Un mariage de raison
Naissance d’un champion européen.
Visionnaire pour les uns. Scandaleuse pour les autres. La fusion entre Alstom Transport et Siemens ne laisse personne indifférent. L’opération est avant tout une bonne nouvelle industrielle. Pour la branche belge d’Alstom, d’abord. Ce fleuron du groupe français s’arrime à un conglomérat solide. Sa spécialisation – la signalisation –, un marché de 15 milliards d’euros, est au cœur de la fusion. Il faudra, demain, en équiper les nouvelles lignes ferroviaires et moderniser les anciennes pour répondre à l’augmentation de la fréquence des trains.
Les firmes de transport chinoises prennent la place des européennes, en Asie, en Afrique et même en Europe.
L’opération est une bonne nouvelle pour l’Europe dont le marché ferroviaire est en pleine mutation. L’UE prévoit des investissements de 500 milliards d’euros de 2020 à 2030 pour terminer les grands réseaux. Il faudra répondre à ce défi. Mais la concurrence est rude. La Chine a donné à son géant du transport CRRC une ambition mondiale.
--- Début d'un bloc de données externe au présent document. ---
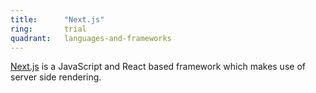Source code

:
 ```yaml
---
title:      "Next.js"
ring:       trial
quadrant:   languages-and-frameworks
---
```


[Next.js](https://nextjs.org/) is a JavaScript and React based framework which makes use of server side rendering.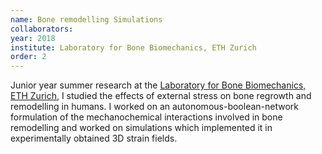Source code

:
 ```yaml
---
name: Bone remodelling Simulations
collaborators: 
year: 2018
institute: Laboratory for Bone Biomechanics, ETH Zurich
order: 2
---
```

Junior year summer research at the [Laboratory for Bone Biomechanics, ETH Zurich](https://www.bone.ethz.ch), I studied the effects of external stress on bone regrowth and remodelling in humans. I worked on an autonomous-boolean-network formulation of the mechanochemical interactions involved in bone remodelling and worked on simulations which implemented it in experimentally obtained 3D strain fields.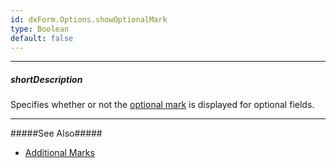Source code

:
 ```yaml
---
id: dxForm.Options.showOptionalMark
type: Boolean
default: false
---
```

---
##### shortDescription
Specifies whether or not the [optional mark](/Documentation/ApiReference/UI_Widgets/dxForm/Configuration/#optionalMark) is displayed for optional fields.

---
#####See Also#####
- [Additional Marks](/Documentation/Guide/Widgets/Form/Configure_Item_Labels/Additional_Marks/)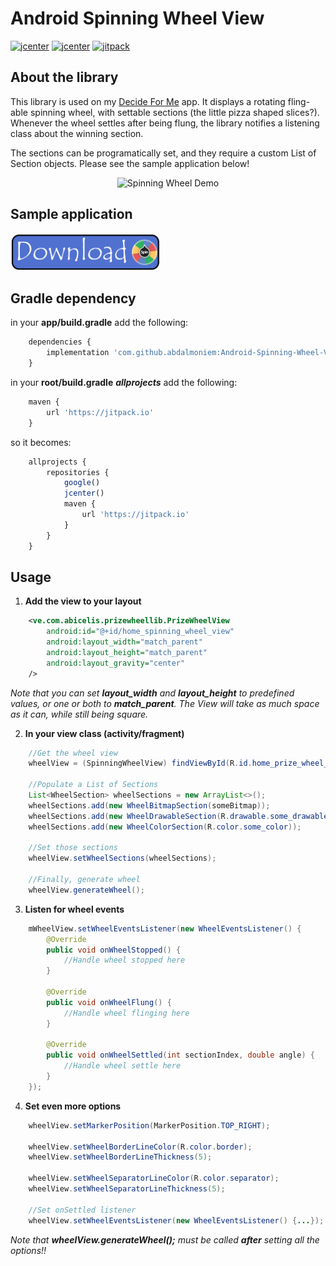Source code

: # Android Spinning Wheel View #

[![jcenter](https://img.shields.io/badge/license-MIT-green.svg)](https://github.com/abicelis/PrizeWheelView/blob/master/LICENSE)
[![jcenter](https://img.shields.io/badge/platform-android-green.svg)](https://developer.android.com/index.html)
[![jitpack](https://jitpack.io/v/abdalmoniem/Android-Spinning-Wheel-View.svg)](https://jitpack.io/#abdalmoniem/Android-Spinning-Wheel-View)

## About the library

This library is used on my [Decide For Me](https://github.com/abdalmoniem/Decide-For-Me) app. It displays a rotating fling-able spinning wheel, with settable sections (the little pizza shaped slices?). 
Whenever the wheel settles after being flung, the library notifies a listening class about the winning section. 

The sections can be programatically set, and they require a custom List of Section objects.
Please see the sample application below!

<p align="center"><img alt='Spinning Wheel Demo' src='assets/spinning_wheel_demo.gif' width="40%"/></p>


## Sample application
<a target="_blank" href='https://github.com/abdalmoniem/Android-Spinning-Wheel-View/releases/download/1.0.5/app-debug.apk'><img alt='Download Sample Application' src='assets/download_button.png' width="240px"/></a>


## Gradle dependency
in your **app/build.gradle** add the following:
```javascript
	dependencies {
		implementation 'com.github.abdalmoniem:Android-Spinning-Wheel-View:1.0.5'
	}
```

in your **root/build.gradle** ***allprojects*** add the following:
```javascript
	maven {
		url 'https://jitpack.io'
	}
```
so it becomes:
```javascript
	allprojects {
		repositories {
			google()
			jcenter()
			maven {
				url 'https://jitpack.io'
			}
		}
	}
```

## Usage

1) **Add the view to your layout**
```xml
	<ve.com.abicelis.prizewheellib.PrizeWheelView
		android:id="@+id/home_spinning_wheel_view"
		android:layout_width="match_parent"
		android:layout_height="match_parent"
		android:layout_gravity="center"
	/>
```

*Note that you can set **layout_width** and **layout_height** to predefined values, or one or both to **match_parent**. The View will take as much space as it can, while still being square.*



2) **In your view class (activity/fragment)**
```java
	//Get the wheel view
	wheelView = (SpinningWheelView) findViewById(R.id.home_prize_wheel_view);
	
	//Populate a List of Sections
	List<WheelSection> wheelSections = new ArrayList<>();
	wheelSections.add(new WheelBitmapSection(someBitmap));
	wheelSections.add(new WheelDrawableSection(R.drawable.some_drawable));
	wheelSections.add(new WheelColorSection(R.color.some_color));
	
	//Set those sections
	wheelView.setWheelSections(wheelSections);
	
	//Finally, generate wheel
	wheelView.generateWheel();
```


3) **Listen for wheel events**
```java
	mWheelView.setWheelEventsListener(new WheelEventsListener() {
		@Override
		public void onWheelStopped() {
			//Handle wheel stopped here
		}
		
		@Override
		public void onWheelFlung() {
			//Handle wheel flinging here
		}
		
		@Override
		public void onWheelSettled(int sectionIndex, double angle) {
			//Handle wheel settle here
		}
	});

```


4) **Set even more options**
```java
	wheelView.setMarkerPosition(MarkerPosition.TOP_RIGHT);
	
	wheelView.setWheelBorderLineColor(R.color.border);
	wheelView.setWheelBorderLineThickness(5);
	
	wheelView.setWheelSeparatorLineColor(R.color.separator);
	wheelView.setWheelSeparatorLineThickness(5);
	
	//Set onSettled listener
	wheelView.setWheelEventsListener(new WheelEventsListener() {...});
```
*Note that **wheelView.generateWheel();** must be called **after** setting all the options!!*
Les firmes de transport chinoises prennent la place des européennes en Asie, en Afrique et même en Europe. Cette offensive préfigure un mouvement plus long: la renaissance de la Route de la Soie. Cette fusion, profondément européenne, est un mariage de raison. Elle résulte de la nouvelle entente entre la France et l’Allemagne.
Son annonce n’arrive pas par hasard quelques jours après la réélection d’Angela Merkel. La Chancelière s’était d’ailleurs assurée lors d’un conseil européen que le président Macron la soutiendrait. Mais l’opération ne séduit pas tout le monde. L’opposition française pousse à l’unisson des cris d’orfraie, la droite conspuant "le passage du TGV français sous bannière allemande", la gauche craignant un coût social. L’Etat français, c’est vrai, quitte le capital. Siemens, dix fois plus grand qu’Alstom, prend le contrôle de la nouvelle unité. C’est le prix de la création de cet "Airbus du train" capable de relever les défis du futur. Les sites français et allemands des deux groupes ont été sanctuarisés pendant au moins quatre ans. Mais qu’en sera-t-il des emplois dans les usines belges? C’est, pour la Belgique, la zone d’ombre de ce deal historique à laquelle il faudra veiller.